In 2000, there were 515 workers who commuted into the municipality and 330 workers who commuted away. The municipality is a net importer of workers, with about 1.6 workers entering the municipality for every one leaving. Of the working population, 11.3% used public transportation to get to work, and 60.4% used a private car.

==Religion==
From the 2000 census, 384 or 31.4% were Roman Catholic, while 553 or 45.2% belonged to the Swiss Reformed Church. Of the rest of the population, there were 8 members of an Orthodox church (or about 0.65% of the population), and there were 152 individuals (or about 12.42% of the population) who belonged to another Christian church. There were 26 (or about 2.12% of the population) who were Islamic. There were 2 individuals who were Buddhist, 2 individuals who were Hindu and 1 individual who belonged to another church. 113 (or about 9.23% of the population) belonged to no church, are agnostic or atheist, and 58 individuals (or about 4.74% of the population) did not answer the question.

==Education==

In Oron-la-Ville about 452 or (36.9%) of the population have completed non-mandatory upper secondary education, and 123 or (10.0%) have completed additional higher education (either university or a Fachhochschule). Of the 123 who completed tertiary schooling, 61.8% were Swiss men, 22.8% were Swiss women, 8.1% were non-Swiss men and 7.3% were non-Swiss women.
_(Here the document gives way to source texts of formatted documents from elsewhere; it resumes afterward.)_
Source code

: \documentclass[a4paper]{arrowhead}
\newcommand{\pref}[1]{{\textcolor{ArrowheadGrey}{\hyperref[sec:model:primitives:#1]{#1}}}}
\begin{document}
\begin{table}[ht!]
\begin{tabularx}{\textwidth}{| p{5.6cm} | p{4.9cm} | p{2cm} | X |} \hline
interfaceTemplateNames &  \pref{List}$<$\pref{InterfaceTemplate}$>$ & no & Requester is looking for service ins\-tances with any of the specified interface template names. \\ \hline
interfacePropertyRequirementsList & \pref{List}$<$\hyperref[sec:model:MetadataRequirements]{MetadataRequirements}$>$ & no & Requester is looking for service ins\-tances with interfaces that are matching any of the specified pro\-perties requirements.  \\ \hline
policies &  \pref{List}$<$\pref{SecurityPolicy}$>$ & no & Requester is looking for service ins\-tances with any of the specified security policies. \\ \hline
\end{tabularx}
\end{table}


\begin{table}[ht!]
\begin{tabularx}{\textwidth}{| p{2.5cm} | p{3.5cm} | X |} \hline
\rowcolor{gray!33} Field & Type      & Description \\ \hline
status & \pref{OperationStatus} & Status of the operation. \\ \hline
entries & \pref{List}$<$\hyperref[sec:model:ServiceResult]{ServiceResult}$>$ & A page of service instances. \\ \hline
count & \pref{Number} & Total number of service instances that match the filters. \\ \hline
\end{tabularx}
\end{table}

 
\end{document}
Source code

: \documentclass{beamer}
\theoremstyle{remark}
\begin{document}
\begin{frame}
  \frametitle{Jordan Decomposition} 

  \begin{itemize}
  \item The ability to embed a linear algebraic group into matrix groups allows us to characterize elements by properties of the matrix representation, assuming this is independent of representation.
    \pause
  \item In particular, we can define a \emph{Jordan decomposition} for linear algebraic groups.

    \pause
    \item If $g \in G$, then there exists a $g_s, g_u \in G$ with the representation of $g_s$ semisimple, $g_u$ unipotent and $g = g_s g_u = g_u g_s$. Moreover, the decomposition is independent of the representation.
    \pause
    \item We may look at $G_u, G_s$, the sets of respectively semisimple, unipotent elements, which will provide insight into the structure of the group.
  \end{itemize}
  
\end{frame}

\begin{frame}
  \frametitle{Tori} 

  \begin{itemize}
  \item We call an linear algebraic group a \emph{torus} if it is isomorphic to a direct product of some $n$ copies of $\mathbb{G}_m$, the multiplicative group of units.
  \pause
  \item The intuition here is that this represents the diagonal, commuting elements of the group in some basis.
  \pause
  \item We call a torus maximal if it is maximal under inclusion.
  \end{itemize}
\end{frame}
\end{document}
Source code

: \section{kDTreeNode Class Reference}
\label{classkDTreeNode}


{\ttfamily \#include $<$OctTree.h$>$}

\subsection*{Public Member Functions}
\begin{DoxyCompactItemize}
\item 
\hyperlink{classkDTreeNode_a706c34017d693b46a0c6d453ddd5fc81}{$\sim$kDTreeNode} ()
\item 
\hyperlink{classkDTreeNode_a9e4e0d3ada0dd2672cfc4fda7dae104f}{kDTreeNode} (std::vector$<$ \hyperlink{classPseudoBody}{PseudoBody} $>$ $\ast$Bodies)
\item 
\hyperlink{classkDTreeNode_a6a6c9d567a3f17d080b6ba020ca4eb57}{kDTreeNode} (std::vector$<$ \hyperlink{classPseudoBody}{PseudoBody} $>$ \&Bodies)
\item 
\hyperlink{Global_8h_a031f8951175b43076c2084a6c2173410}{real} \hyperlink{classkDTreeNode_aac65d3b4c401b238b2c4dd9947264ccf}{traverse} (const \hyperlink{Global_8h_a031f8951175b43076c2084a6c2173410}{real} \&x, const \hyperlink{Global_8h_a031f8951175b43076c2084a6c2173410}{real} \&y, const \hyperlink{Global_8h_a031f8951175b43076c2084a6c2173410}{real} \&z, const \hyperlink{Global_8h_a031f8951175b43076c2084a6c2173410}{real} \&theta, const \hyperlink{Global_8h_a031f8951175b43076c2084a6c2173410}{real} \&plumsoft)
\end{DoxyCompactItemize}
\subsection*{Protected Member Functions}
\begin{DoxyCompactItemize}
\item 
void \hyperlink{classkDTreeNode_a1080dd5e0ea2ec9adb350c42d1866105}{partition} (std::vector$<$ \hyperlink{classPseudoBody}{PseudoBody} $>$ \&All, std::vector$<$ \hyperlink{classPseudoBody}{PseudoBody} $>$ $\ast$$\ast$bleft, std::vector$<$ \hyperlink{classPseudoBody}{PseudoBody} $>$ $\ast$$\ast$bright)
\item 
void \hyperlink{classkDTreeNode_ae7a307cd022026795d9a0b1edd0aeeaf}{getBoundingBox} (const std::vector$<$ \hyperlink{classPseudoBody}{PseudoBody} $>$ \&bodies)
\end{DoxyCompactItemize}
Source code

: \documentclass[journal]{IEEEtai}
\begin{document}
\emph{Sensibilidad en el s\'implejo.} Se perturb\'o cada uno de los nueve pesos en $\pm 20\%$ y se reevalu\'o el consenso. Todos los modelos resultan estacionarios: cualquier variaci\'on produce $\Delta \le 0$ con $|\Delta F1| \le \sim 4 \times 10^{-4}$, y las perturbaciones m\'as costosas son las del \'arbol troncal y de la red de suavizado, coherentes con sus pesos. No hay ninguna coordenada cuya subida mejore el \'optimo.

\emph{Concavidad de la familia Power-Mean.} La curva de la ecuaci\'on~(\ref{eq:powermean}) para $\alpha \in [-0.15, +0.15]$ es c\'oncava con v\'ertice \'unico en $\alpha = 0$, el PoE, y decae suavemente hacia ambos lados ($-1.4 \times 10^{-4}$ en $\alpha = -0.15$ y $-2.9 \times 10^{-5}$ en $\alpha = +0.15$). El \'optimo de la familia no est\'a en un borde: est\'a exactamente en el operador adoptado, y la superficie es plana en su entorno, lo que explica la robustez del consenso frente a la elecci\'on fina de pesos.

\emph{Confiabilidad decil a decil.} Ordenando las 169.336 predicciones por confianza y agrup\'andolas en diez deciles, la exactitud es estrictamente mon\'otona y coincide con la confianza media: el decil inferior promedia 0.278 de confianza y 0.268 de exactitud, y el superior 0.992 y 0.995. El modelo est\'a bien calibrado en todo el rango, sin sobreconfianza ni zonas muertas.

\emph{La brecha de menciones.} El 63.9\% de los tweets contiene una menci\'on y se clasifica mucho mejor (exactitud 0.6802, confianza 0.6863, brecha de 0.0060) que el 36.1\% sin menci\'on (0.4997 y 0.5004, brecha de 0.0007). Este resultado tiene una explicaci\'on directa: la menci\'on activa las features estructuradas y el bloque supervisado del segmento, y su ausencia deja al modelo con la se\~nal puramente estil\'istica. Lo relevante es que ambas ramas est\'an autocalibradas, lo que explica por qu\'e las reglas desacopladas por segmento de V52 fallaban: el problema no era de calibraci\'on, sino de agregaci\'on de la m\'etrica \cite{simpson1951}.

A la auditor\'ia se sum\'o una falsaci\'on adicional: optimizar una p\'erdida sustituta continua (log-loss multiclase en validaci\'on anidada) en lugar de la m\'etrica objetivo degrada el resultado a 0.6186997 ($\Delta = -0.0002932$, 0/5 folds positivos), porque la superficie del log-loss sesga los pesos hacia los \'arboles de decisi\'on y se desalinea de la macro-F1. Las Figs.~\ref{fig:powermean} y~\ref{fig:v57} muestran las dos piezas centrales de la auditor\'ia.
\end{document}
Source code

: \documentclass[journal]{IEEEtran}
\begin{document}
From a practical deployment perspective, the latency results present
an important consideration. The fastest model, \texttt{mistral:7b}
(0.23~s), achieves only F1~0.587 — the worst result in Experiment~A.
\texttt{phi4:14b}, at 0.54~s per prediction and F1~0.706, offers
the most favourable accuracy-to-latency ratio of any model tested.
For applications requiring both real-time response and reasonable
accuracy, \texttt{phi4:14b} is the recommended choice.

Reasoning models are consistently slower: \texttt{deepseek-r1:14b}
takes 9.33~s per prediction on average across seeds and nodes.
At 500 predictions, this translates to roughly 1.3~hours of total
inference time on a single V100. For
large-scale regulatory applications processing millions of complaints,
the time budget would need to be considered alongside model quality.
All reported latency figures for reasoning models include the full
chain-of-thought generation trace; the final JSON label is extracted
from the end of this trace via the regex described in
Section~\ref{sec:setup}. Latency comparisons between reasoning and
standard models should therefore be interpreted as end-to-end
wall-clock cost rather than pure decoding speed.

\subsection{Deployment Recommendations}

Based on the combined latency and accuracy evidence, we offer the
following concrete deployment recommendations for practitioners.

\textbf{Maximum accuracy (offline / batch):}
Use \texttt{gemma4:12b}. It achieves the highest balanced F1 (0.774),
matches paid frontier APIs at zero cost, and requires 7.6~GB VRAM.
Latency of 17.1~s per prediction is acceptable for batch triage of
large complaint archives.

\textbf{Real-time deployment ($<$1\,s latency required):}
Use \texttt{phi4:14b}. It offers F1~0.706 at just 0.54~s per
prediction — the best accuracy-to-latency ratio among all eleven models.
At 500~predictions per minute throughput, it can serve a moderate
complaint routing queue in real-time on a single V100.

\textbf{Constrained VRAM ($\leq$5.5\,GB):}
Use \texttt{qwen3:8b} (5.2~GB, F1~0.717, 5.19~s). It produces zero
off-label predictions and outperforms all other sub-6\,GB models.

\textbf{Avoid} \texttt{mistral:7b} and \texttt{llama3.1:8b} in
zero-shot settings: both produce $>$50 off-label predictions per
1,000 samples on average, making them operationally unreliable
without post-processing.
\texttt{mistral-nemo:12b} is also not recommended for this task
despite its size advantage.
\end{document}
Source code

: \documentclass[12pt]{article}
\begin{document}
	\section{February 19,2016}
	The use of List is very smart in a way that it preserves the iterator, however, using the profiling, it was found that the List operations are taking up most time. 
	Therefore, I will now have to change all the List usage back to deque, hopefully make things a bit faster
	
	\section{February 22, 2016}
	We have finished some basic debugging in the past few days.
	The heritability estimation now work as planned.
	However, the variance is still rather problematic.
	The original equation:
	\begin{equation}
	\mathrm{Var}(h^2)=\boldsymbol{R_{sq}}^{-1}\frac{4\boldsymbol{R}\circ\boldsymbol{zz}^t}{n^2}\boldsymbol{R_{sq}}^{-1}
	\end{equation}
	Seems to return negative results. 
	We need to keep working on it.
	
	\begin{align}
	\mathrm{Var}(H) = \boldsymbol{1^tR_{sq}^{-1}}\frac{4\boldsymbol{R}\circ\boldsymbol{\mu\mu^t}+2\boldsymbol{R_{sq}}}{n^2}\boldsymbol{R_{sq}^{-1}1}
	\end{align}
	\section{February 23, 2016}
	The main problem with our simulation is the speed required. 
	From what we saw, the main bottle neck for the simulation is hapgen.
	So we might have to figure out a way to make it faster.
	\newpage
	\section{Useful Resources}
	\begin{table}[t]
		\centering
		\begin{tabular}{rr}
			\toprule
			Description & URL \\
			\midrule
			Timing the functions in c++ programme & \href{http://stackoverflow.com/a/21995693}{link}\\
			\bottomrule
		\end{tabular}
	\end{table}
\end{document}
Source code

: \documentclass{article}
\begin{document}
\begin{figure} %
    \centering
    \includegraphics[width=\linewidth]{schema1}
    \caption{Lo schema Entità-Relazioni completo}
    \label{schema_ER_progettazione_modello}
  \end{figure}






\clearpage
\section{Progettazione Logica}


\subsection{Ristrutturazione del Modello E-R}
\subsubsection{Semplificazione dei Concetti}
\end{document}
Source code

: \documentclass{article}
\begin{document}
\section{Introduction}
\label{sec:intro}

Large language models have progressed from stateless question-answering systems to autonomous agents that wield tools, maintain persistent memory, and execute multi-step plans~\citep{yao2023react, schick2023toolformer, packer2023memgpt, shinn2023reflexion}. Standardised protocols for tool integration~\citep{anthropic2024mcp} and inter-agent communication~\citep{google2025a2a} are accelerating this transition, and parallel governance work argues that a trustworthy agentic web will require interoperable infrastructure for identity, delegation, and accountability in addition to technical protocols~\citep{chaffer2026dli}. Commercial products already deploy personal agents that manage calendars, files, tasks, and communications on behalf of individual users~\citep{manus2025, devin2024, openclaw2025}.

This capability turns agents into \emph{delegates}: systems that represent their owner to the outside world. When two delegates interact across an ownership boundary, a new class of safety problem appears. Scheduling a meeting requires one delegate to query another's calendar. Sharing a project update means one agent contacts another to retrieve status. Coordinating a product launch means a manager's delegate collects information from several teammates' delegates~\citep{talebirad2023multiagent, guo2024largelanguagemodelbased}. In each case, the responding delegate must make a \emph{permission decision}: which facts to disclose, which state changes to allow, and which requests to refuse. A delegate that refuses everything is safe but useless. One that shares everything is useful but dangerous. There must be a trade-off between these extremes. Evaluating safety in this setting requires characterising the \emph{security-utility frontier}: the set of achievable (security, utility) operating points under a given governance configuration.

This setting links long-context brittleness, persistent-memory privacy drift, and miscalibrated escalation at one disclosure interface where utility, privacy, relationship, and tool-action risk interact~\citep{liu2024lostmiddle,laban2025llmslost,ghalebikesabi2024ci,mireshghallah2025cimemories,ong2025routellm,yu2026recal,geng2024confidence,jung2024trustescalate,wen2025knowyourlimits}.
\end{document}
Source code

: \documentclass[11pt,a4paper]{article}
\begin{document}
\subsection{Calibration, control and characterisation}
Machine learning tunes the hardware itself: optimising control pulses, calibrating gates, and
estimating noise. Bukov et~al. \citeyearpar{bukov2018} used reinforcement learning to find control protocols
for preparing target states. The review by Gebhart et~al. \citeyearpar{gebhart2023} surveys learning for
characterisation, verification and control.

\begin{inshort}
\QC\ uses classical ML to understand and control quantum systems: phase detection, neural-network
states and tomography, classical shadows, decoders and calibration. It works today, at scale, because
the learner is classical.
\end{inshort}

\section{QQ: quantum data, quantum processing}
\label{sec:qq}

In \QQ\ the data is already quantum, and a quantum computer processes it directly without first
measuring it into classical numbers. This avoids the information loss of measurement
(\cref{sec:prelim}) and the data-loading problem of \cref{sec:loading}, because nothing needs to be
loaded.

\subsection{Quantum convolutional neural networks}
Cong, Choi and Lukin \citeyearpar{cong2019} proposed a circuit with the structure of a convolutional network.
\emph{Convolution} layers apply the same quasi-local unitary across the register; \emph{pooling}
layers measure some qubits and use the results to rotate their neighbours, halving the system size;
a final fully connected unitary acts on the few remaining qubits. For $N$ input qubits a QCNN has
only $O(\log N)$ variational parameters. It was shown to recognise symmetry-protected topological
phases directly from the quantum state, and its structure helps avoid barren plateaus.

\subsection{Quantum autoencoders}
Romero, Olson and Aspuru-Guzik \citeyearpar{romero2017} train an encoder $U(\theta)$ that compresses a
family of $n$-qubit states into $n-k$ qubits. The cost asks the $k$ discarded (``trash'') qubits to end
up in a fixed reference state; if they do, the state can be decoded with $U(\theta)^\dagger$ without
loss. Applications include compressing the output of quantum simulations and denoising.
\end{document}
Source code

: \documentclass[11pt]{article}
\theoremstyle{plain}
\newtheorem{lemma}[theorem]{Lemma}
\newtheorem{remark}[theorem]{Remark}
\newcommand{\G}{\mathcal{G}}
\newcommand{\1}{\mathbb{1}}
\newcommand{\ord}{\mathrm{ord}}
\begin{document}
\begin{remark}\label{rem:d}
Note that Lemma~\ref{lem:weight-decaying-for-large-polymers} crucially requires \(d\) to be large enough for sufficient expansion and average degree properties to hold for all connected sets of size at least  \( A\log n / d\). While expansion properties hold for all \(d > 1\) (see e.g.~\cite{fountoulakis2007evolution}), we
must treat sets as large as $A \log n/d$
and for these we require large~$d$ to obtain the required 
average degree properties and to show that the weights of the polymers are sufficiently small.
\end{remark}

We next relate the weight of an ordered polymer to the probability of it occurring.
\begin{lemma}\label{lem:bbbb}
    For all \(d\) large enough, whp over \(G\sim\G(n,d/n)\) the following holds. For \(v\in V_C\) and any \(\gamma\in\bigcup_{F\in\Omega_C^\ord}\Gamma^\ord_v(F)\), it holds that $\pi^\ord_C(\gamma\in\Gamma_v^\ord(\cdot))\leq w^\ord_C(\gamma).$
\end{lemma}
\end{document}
In the 2009/2010 school year there were a total of 182 students in the Oron-la-Ville school district. In the Vaud cantonal school system, two years of non-obligatory pre-school are provided by the political districts. During the school year, the political district provided pre-school care for a total of 665 children of which 232 children (34.9%) received subsidized pre-school care. The canton's primary school program requires students to attend for four years. There were 92 students in the municipal primary school program. The obligatory lower secondary school program lasts for six years and there were 90 students in those schools.

As of 2000, there were 203 students in Oron-la-Ville who came from another municipality, while 84 residents attended schools outside the municipality.